The skincare ingredient that reigns supreme as the holy grail of anti-aging is retinoids. The reason for this long-standing position at the top is because it is the ultimate multitasker. Retinoids are clinically proven to stimulate new collagen, decrease inflammation, and speed up cell turnover and in doing so help minimize wrinkles, hyperpigmentation, and acne.

But how do retinoids differ from retinol?

There is a lot of confusion when it comes to these two terms. Some people use the terms retinoids and retinol interchangeably, but that isn’t accurate. While there are some similarities, there are also some defining characteristics that make them very different from one another. Below we will explain the differences between these two ingredients.

What Are Retinoids?

Retinoids are derivatives of vitamin A. When used in skincare products, they get converted into retinoic acid to treat a variety of skin concerns and conditions. Genesis Velazquez, a cosmetic chemist and founder of Elitegen Innovation says that the term retinoid is used as a blanket term to describe a large category of compounds derived from Retinyl Palmitate, also known as Vitamin A. “There are dozens of retinoids available in skincare,” she adds, noting that all retinoids fall into one of four categories: retinol, retinoic acid, retinyl esters, and retinaldehyde.

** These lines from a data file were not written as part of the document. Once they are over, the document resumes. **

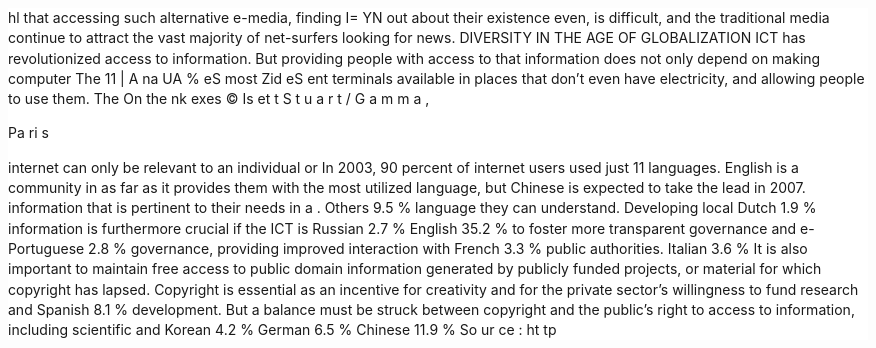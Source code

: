   
hl 
that accessing such alternative e-media, finding I= YN 
out about their existence even, is difficult, and 
the traditional media continue to attract the vast 
majority of net-surfers looking for news. 
DIVERSITY IN THE AGE 
OF GLOBALIZATION 
ICT has revolutionized access to information. But 
providing people with access to that information 
does not only depend on making computer The 11 | A na UA % eS most Zid eS ent 
terminals available in places that don’t even have 
electricity, and allowing people to use them. The On the nk exes 
© 
Is
et
t 
S
t
u
a
r
t
/
G
a
m
m
a
,
 
Pa
ri
s 
     
  
   
internet can only be relevant to an individual or In 2003, 90 percent of internet users used just 11 languages. English is 
a community in as far as it provides them with the most utilized language, but Chinese is expected to take the lead in 2007. 
information that is pertinent to their needs in a 
. Others 9.5 % 
language they can understand. Developing local Dutch 1.9 % 
information is furthermore crucial if the ICT is Russian 2.7 % English 35.2 % 
to foster more transparent governance and e- Portuguese 2.8 % 
governance, providing improved interaction with French 3.3 % 
public authorities. Italian 3.6 % 
It is also important to maintain free access 
to public domain information generated by 
publicly funded projects, or material for which 
copyright has lapsed. Copyright is essential as 
an incentive for creativity and for the private 
sector’s willingness to fund research and Spanish 8.1 % 
development. But a balance must be struck 
between copyright and the public’s right to 
access to information, including scientific and 
Korean 4.2 % 
German 6.5 % 
Chinese 11.9 % 
So
ur
ce
: 
ht
tp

But each of these categories varies in strength. The only one of the four categories that directly affects the skin is retinoic acid, the purest form of the ingredient and is only available with a prescription—except for Differen, a potent, prescription-strength treatment for acne. The other types of retinoids used in over-the-counter products are still effective (and in some instances more suitable for certain skin types) due to the fact that the skin has enzymes that naturally convert the retinol into vitamin A.

Retinoids were originally used to treat acne and unclog pores and are still used for these purposes today. Most retinoids are applied topically. But some, like Accutane, which is used to treat acne, is taken orally. However, somewhere along the line, the remarkable anti-aging effects of this compound were discovered. Due to its ability to increase cell turnover and lighten dark spots, retinoids are proven to improve the texture and tone of the skin.

Some retinoids also help combat the symptoms of inflammatory skin conditions like psoriasis by regulating skin cell growth. The most unique aspect of retinoids is that they work on the deeper layers of the skin and communicate with skin cells to make new ones.

What Is Retinol?

As we stated above, retinol is a type of retinoid that is often used in a variety of over-the-counter skincare products. Retinols can still be effective but the results just take longer to see and may not be as visually dramatic when compared to their prescribed counterpart, retinoic acid. Retinol has much lower concentrations of the active retinoic acid ingredient. “Prescription retinoids have a much higher concentration of the active ingredient. Over-the-counter retinol products are less intense than prescription products and “work more gradually,” explains Melissa Kanchanapoomi Levin, MD, FAAD, is a dermatologist based in New York and the founder of Entière.

If you read the ingredients on skincare products, you may have seen retinol under a variety of names including retinyl palmitate, retinyl linoleate, retinaldehyde, propionic acid, or retinyl acetate, which are all in ester forms. Levin continues, “It takes more steps for these ester forms to be converted to the active retinoic acid. The more conversions, the weaker the product.”

Another issue with retinol is that it is a highly reactive molecule that can break down and lose its potency when it is exposed to air and sunlight (which is why sunscreen is a must when using retinoids of any type). There are retinol products formulated to minimize the exposure to these elements so they don’t degrade prior to being applied to the skin. Some retinol formulations may also have a time-released delivery that allows the ingredient to penetrate more deeply into the skin.

Retinols can offer some of the same anti-aging benefits as retinoids with sustained use over time. Furthermore, if a person has sensitive or reactive skin, retinols can offer a gentler formulation that delivers similar results without the irritation that retinoids can cause.

The Bottom Line

It’s easy to see why there is so much confusion surrounding the differences between retinoids and retinols. Hopefully, this article clarified the subject. When it comes to determining who will benefit from over-the-counter retinol versus a powerful prescription-strength retinoid, it will depend on the individuals’ goals and skin type. If they are younger and want to get a jump on preventing future damage, retinols will most likely suffice.

Retinols may also be more appropriate for individuals with sensitive skin. But, if someone has begun to show signs of aging in their 30s and beyond, a prescription for retinoic acid may be the best bet.